Output all entries verbatim. Skip pictures.

-- EXTRACTED MATERIAL --
--*--

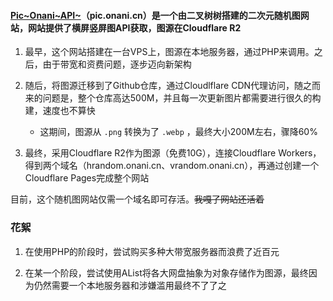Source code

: #### [Pic~Onani~API~](https://pic.onani.cn/)（pic.onani.cn）是一个由二叉树树搭建的二次元随机图网站，网站提供了横屏竖屏图API获取，图源在Cloudflare R2

1. 最早，这个网站搭建在一台VPS上，图源在本地服务器，通过PHP来调用。之后，由于带宽和资费问题，逐步迈向新架构

2. 随后，将图源迁移到了Github仓库，通过Cloudlflare CDN代理访问，随之而来的问题是，整个仓库高达500M，并且每一次更新图片都需要进行很久的构建，速度也不算快
   
   - 这期间，图源从 `.png` 转换为了 `.webp` ，最终大小200M左右，骤降60%

3. 最终，采用Cloudflare R2作为图源（免费10G），连接Cloudflare Workers，得到两个域名（hrandom.onani.cn、vrandom.onani.cn），再通过创建一个Cloudflare Pages完成整个网站

目前，这个随机图网站仅需一个域名即可存活。~~我嘎了网站还活着~~

### 花絮

1. 在使用PHP的阶段时，尝试购买多种大带宽服务器而浪费了近百元

2. 在某一个阶段，尝试使用AList将各大网盘抽象为对象存储作为图源，最终因为仍然需要一个本地服务器和涉嫌滥用最终不了了之
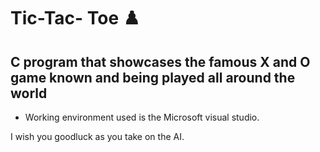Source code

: # Tic-Tac- Toe ♟️
## C program that showcases the famous X and O game known and being played all around the world

- Working environment used is the Microsoft visual studio.

I wish you goodluck as you take on the AI.
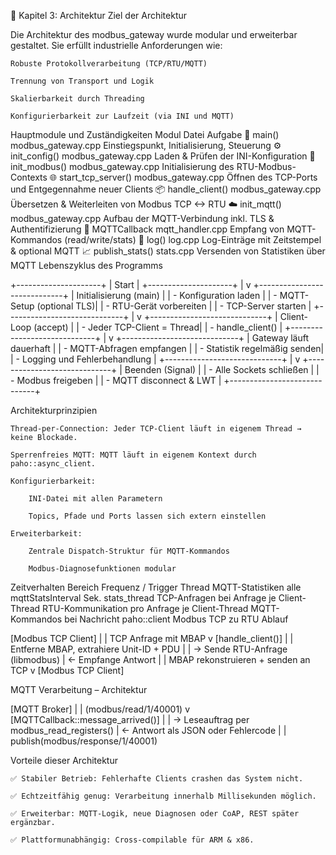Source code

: 🧱 Kapitel 3: Architektur
Ziel der Architektur

Die Architektur des modbus_gateway wurde modular und erweiterbar gestaltet. Sie erfüllt industrielle Anforderungen wie:

    Robuste Protokollverarbeitung (TCP/RTU/MQTT)

    Trennung von Transport und Logik

    Skalierbarkeit durch Threading

    Konfigurierbarkeit zur Laufzeit (via INI und MQTT)

Hauptmodule und Zuständigkeiten
Modul	Datei	Aufgabe
🔁 main()	modbus_gateway.cpp	Einstiegspunkt, Initialisierung, Steuerung
⚙️ init_config()	modbus_gateway.cpp	Laden & Prüfen der INI-Konfiguration
🔌 init_modbus()	modbus_gateway.cpp	Initialisierung des RTU-Modbus-Contexts
🌐 start_tcp_server()	modbus_gateway.cpp	Öffnen des TCP-Ports und Entgegennahme neuer Clients
📦 handle_client()	modbus_gateway.cpp	Übersetzen & Weiterleiten von Modbus TCP <-> RTU
☁️ init_mqtt()	modbus_gateway.cpp	Aufbau der MQTT-Verbindung inkl. TLS & Authentifizierung
🧠 MQTTCallback	mqtt_handler.cpp	Empfang von MQTT-Kommandos (read/write/stats)
🧾 log()	log.cpp	Log-Einträge mit Zeitstempel & optional MQTT
📈 publish_stats()	stats.cpp	Versenden von Statistiken über MQTT
Lebenszyklus des Programms

+---------------------+
|       Start         |
+---------------------+
          |
          v
+-----------------------------+
| Initialisierung (main)      |
| - Konfiguration laden       |
| - MQTT-Setup (optional TLS)|
| - RTU-Gerät vorbereiten     |
| - TCP-Server starten        |
+-----------------------------+
          |
          v
+-----------------------------+
|  Client-Loop (accept)       |
|  - Jeder TCP-Client = Thread|
|  - handle_client()          |
+-----------------------------+
          |
          v
+-----------------------------+
|  Gateway läuft dauerhaft    |
|  - MQTT-Abfragen empfangen  |
|  - Statistik regelmäßig senden|
|  - Logging und Fehlerbehandlung |
+-----------------------------+
          |
          v
+-----------------------------+
|      Beenden (Signal)       |
|  - Alle Sockets schließen   |
|  - Modbus freigeben         |
|  - MQTT disconnect & LWT    |
+-----------------------------+

Architekturprinzipien

    Thread-per-Connection: Jeder TCP-Client läuft in eigenem Thread → keine Blockade.

    Sperrenfreies MQTT: MQTT läuft in eigenem Kontext durch paho::async_client.

    Konfigurierbarkeit:

        INI-Datei mit allen Parametern

        Topics, Pfade und Ports lassen sich extern einstellen

    Erweiterbarkeit:

        Zentrale Dispatch-Struktur für MQTT-Kommandos

        Modbus-Diagnosefunktionen modular

Zeitverhalten
Bereich	Frequenz / Trigger	Thread
MQTT-Statistiken	alle mqttStatsInterval Sek.	stats_thread
TCP-Anfragen	bei Anfrage	je Client-Thread
RTU-Kommunikation	pro Anfrage	je Client-Thread
MQTT-Kommandos	bei Nachricht	paho::client
Modbus TCP zu RTU Ablauf

[Modbus TCP Client]
    |
    | TCP Anfrage mit MBAP
    v
[handle_client()]
    |
    | Entferne MBAP, extrahiere Unit-ID + PDU
    |
    | -> Sende RTU-Anfrage (libmodbus)
    | <- Empfange Antwort
    |
    | MBAP rekonstruieren + senden an TCP
    v
[Modbus TCP Client]

MQTT Verarbeitung – Architektur

[MQTT Broker]
     |
     | (modbus/read/1/40001)
     v
[MQTTCallback::message_arrived()]
     |
     | -> Leseauftrag per modbus_read_registers()
     | <- Antwort als JSON oder Fehlercode
     |
     | publish(modbus/response/1/40001)

Vorteile dieser Architektur

    ✅ Stabiler Betrieb: Fehlerhafte Clients crashen das System nicht.

    ✅ Echtzeitfähig genug: Verarbeitung innerhalb Millisekunden möglich.

    ✅ Erweiterbar: MQTT-Logik, neue Diagnosen oder CoAP, REST später ergänzbar.

    ✅ Plattformunabhängig: Cross-compilable für ARM & x86.


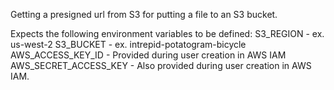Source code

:Getting a presigned url from S3 for putting a file to an S3 bucket.

Expects the following environment variables to be defined:
S3_REGION - ex. us-west-2
S3_BUCKET - ex. intrepid-potatogram-bicycle
AWS_ACCESS_KEY_ID - Provided during user creation in AWS IAM
AWS_SECRET_ACCESS_KEY - Also provided during user creation in AWS IAM.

--*--

-- PROBLEM SOLUTION --
Source code

: #### [Pic~Onani~API~](https://pic.onani.cn/)（pic.onani.cn）是一个由二叉树树搭建的二次元随机图网站，网站提供了横屏竖屏图API获取，图源在Cloudflare R2

1. 最早，这个网站搭建在一台VPS上，图源在本地服务器，通过PHP来调用。之后，由于带宽和资费问题，逐步迈向新架构

2. 随后，将图源迁移到了Github仓库，通过Cloudlflare CDN代理访问，随之而来的问题是，整个仓库高达500M，并且每一次更新图片都需要进行很久的构建，速度也不算快
   
   - 这期间，图源从 `.png` 转换为了 `.webp` ，最终大小200M左右，骤降60%

3. 最终，采用Cloudflare R2作为图源（免费10G），连接Cloudflare Workers，得到两个域名（hrandom.onani.cn、vrandom.onani.cn），再通过创建一个Cloudflare Pages完成整个网站

目前，这个随机图网站仅需一个域名即可存活。~~我嘎了网站还活着~~

### 花絮

1. 在使用PHP的阶段时，尝试购买多种大带宽服务器而浪费了近百元

2. 在某一个阶段，尝试使用AList将各大网盘抽象为对象存储作为图源，最终因为仍然需要一个本地服务器和涉嫌滥用最终不了了之
Source code

: # Tic-Tac- Toe ♟️
## C program that showcases the famous X and O game known and being played all around the world

- Working environment used is the Microsoft visual studio.

I wish you goodluck as you take on the AI.
Source code

: 🧱 Kapitel 3: Architektur
Ziel der Architektur

Die Architektur des modbus_gateway wurde modular und erweiterbar gestaltet. Sie erfüllt industrielle Anforderungen wie:

    Robuste Protokollverarbeitung (TCP/RTU/MQTT)

    Trennung von Transport und Logik

    Skalierbarkeit durch Threading

    Konfigurierbarkeit zur Laufzeit (via INI und MQTT)

Hauptmodule und Zuständigkeiten
Modul	Datei	Aufgabe
🔁 main()	modbus_gateway.cpp	Einstiegspunkt, Initialisierung, Steuerung
⚙️ init_config()	modbus_gateway.cpp	Laden & Prüfen der INI-Konfiguration
🔌 init_modbus()	modbus_gateway.cpp	Initialisierung des RTU-Modbus-Contexts
🌐 start_tcp_server()	modbus_gateway.cpp	Öffnen des TCP-Ports und Entgegennahme neuer Clients
📦 handle_client()	modbus_gateway.cpp	Übersetzen & Weiterleiten von Modbus TCP <-> RTU
☁️ init_mqtt()	modbus_gateway.cpp	Aufbau der MQTT-Verbindung inkl. TLS & Authentifizierung
🧠 MQTTCallback	mqtt_handler.cpp	Empfang von MQTT-Kommandos (read/write/stats)
🧾 log()	log.cpp	Log-Einträge mit Zeitstempel & optional MQTT
📈 publish_stats()	stats.cpp	Versenden von Statistiken über MQTT
Lebenszyklus des Programms

+---------------------+
|       Start         |
+---------------------+
          |
          v
+-----------------------------+
| Initialisierung (main)      |
| - Konfiguration laden       |
| - MQTT-Setup (optional TLS)|
| - RTU-Gerät vorbereiten     |
| - TCP-Server starten        |
+-----------------------------+
          |
          v
+-----------------------------+
|  Client-Loop (accept)       |
|  - Jeder TCP-Client = Thread|
|  - handle_client()          |
+-----------------------------+
          |
          v
+-----------------------------+
|  Gateway läuft dauerhaft    |
|  - MQTT-Abfragen empfangen  |
|  - Statistik regelmäßig senden|
|  - Logging und Fehlerbehandlung |
+-----------------------------+
          |
          v
+-----------------------------+
|      Beenden (Signal)       |
|  - Alle Sockets schließen   |
|  - Modbus freigeben         |
|  - MQTT disconnect & LWT    |
+-----------------------------+

Architekturprinzipien

    Thread-per-Connection: Jeder TCP-Client läuft in eigenem Thread → keine Blockade.

    Sperrenfreies MQTT: MQTT läuft in eigenem Kontext durch paho::async_client.

    Konfigurierbarkeit:

        INI-Datei mit allen Parametern

        Topics, Pfade und Ports lassen sich extern einstellen

    Erweiterbarkeit:

        Zentrale Dispatch-Struktur für MQTT-Kommandos

        Modbus-Diagnosefunktionen modular

Zeitverhalten
Bereich	Frequenz / Trigger	Thread
MQTT-Statistiken	alle mqttStatsInterval Sek.	stats_thread
TCP-Anfragen	bei Anfrage	je Client-Thread
RTU-Kommunikation	pro Anfrage	je Client-Thread
MQTT-Kommandos	bei Nachricht	paho::client
Modbus TCP zu RTU Ablauf

[Modbus TCP Client]
    |
    | TCP Anfrage mit MBAP
    v
[handle_client()]
    |
    | Entferne MBAP, extrahiere Unit-ID + PDU
    |
    | -> Sende RTU-Anfrage (libmodbus)
    | <- Empfange Antwort
    |
    | MBAP rekonstruieren + senden an TCP
    v
[Modbus TCP Client]

MQTT Verarbeitung – Architektur

[MQTT Broker]
     |
     | (modbus/read/1/40001)
     v
[MQTTCallback::message_arrived()]
     |
     | -> Leseauftrag per modbus_read_registers()
     | <- Antwort als JSON oder Fehlercode
     |
     | publish(modbus/response/1/40001)

Vorteile dieser Architektur

    ✅ Stabiler Betrieb: Fehlerhafte Clients crashen das System nicht.

    ✅ Echtzeitfähig genug: Verarbeitung innerhalb Millisekunden möglich.

    ✅ Erweiterbar: MQTT-Logik, neue Diagnosen oder CoAP, REST später ergänzbar.

    ✅ Plattformunabhängig: Cross-compilable für ARM & x86.


Source code

:Getting a presigned url from S3 for putting a file to an S3 bucket.

Expects the following environment variables to be defined:
S3_REGION - ex. us-west-2
S3_BUCKET - ex. intrepid-potatogram-bicycle
AWS_ACCESS_KEY_ID - Provided during user creation in AWS IAM
AWS_SECRET_ACCESS_KEY - Also provided during user creation in AWS IAM.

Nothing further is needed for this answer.